*PROBLEM TO WORK ON:* Entries follow. Return each line that contains the word "venv".

*EXCERPTED DATA:*
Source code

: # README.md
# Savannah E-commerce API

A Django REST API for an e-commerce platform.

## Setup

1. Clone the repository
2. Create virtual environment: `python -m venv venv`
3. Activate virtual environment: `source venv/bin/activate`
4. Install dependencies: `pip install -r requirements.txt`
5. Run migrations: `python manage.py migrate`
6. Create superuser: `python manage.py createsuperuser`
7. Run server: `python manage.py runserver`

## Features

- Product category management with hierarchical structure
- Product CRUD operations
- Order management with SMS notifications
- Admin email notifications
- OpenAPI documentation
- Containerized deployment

*OUTPUT FOR THIS EXERCISE:*
2. Create virtual environment: `python -m venv venv`
3. Activate virtual environment: `source venv/bin/activate`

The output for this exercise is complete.